'''
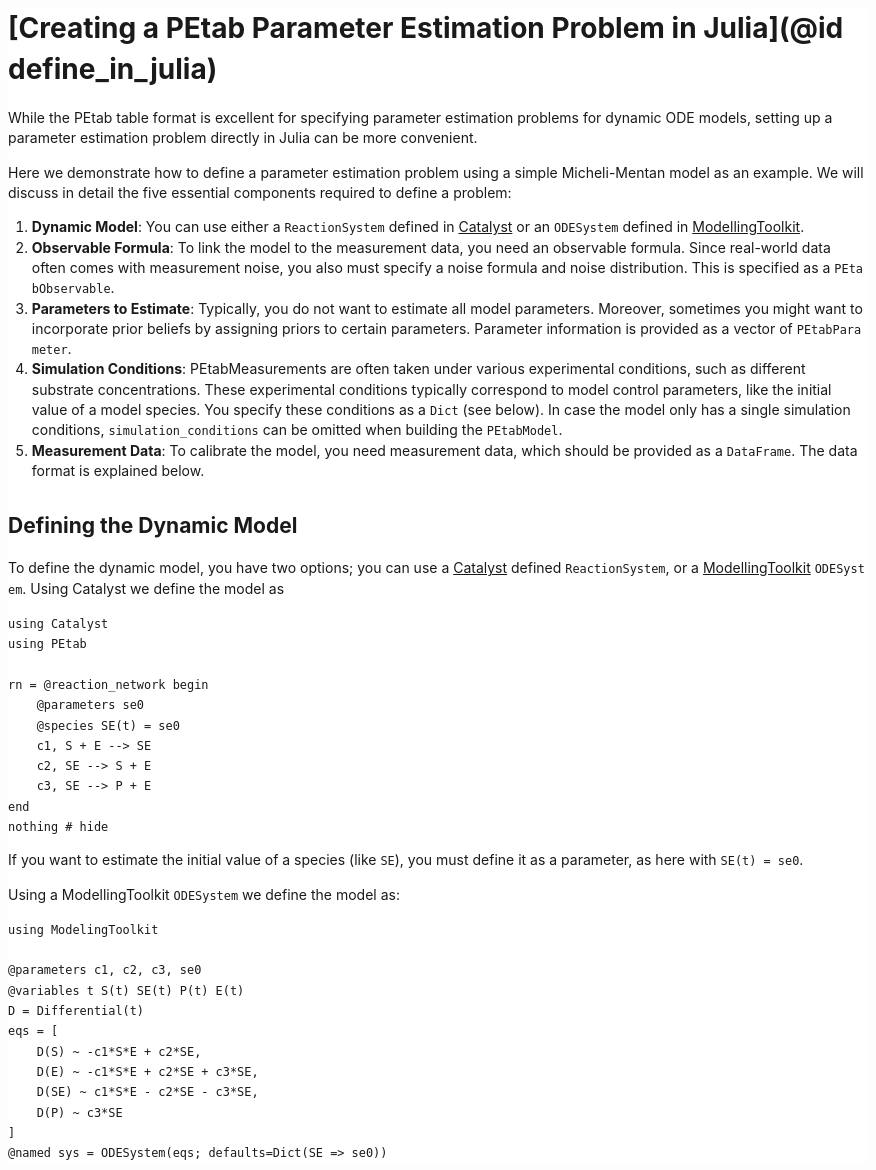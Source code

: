 # [Creating a PEtab Parameter Estimation Problem in Julia](@id define_in_julia)

While the PEtab table format is excellent for specifying parameter estimation problems for dynamic ODE models, setting up a parameter estimation problem directly in Julia can be more convenient.

Here we demonstrate how to define a parameter estimation problem using a simple Micheli-Mentan model as an example. We will discuss in detail the five essential components required to define a problem:

1. **Dynamic Model**: You can use either a `ReactionSystem` defined in [Catalyst](https://petab.readthedocs.io/en/latest/) or an `ODESystem` defined in [ModellingToolkit](https://github.com/SciML/ModelingToolkit.jl).
2. **Observable Formula**: To link the model to the measurement data, you need an observable formula. Since real-world data often comes with measurement noise, you also must specify a noise formula and noise distribution. This is specified as a `PEtabObservable`.
3. **Parameters to Estimate**: Typically, you do not want to estimate all model parameters. Moreover, sometimes you might want to incorporate prior beliefs by assigning priors to certain parameters. Parameter information is provided as a vector of `PEtabParameter`.
4. **Simulation Conditions**: PEtabMeasurements are often taken under various experimental conditions, such as different substrate concentrations. These experimental conditions typically correspond to model control parameters, like the initial value of a model species. You specify these conditions as a `Dict` (see below). In case the model only has a single simulation conditions, `simulation_conditions` can be omitted when building the `PEtabModel`.
5. **Measurement Data**: To calibrate the model, you need measurement data, which should be provided as a `DataFrame`. The data format is explained below.

## Defining the Dynamic Model

To define the dynamic model, you have two options; you can use a [Catalyst](https://petab.readthedocs.io/en/latest/) defined `ReactionSystem`, or a [ModellingToolkit](https://github.com/SciML/ModelingToolkit.jl) `ODESystem`. Using Catalyst we define the model as

```@example 1; ansicolor=false
using Catalyst
using PEtab

rn = @reaction_network begin
    @parameters se0
    @species SE(t) = se0
    c1, S + E --> SE
    c2, SE --> S + E
    c3, SE --> P + E
end
nothing # hide
```

If you want to estimate the initial value of a species (like `SE`), you must define it as a parameter, as here with `SE(t) = se0`.

Using a ModellingToolkit `ODESystem` we define the model as:

```@example 1; ansicolor=false
using ModelingToolkit

@parameters c1, c2, c3, se0
@variables t S(t) SE(t) P(t) E(t)
D = Differential(t)
eqs = [
    D(S) ~ -c1*S*E + c2*SE,
    D(E) ~ -c1*S*E + c2*SE + c3*SE,
    D(SE) ~ c1*S*E - c2*SE - c3*SE,
    D(P) ~ c3*SE
]
@named sys = ODESystem(eqs; defaults=Dict(SE => se0))
```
'''
Task prompt » The reply should hold an exact repeat of the entries from their opening line through the line with "2. **Observable Formula**: To", and no pictures at all.

Exercise output »
Source code

: # [Creating a PEtab Parameter Estimation Problem in Julia](@id define_in_julia)

While the PEtab table format is excellent for specifying parameter estimation problems for dynamic ODE models, setting up a parameter estimation problem directly in Julia can be more convenient.

Here we demonstrate how to define a parameter estimation problem using a simple Micheli-Mentan model as an example. We will discuss in detail the five essential components required to define a problem:

1. **Dynamic Model**: You can use either a `ReactionSystem` defined in [Catalyst](https://petab.readthedocs.io/en/latest/) or an `ODESystem` defined in [ModellingToolkit](https://github.com/SciML/ModelingToolkit.jl).
2. **Observable Formula**: To link the model to the measurement data, you need an observable formula. Since real-world data often comes with measurement noise, you also must specify a noise formula and noise distribution. This is specified as a `PEtabObservable`.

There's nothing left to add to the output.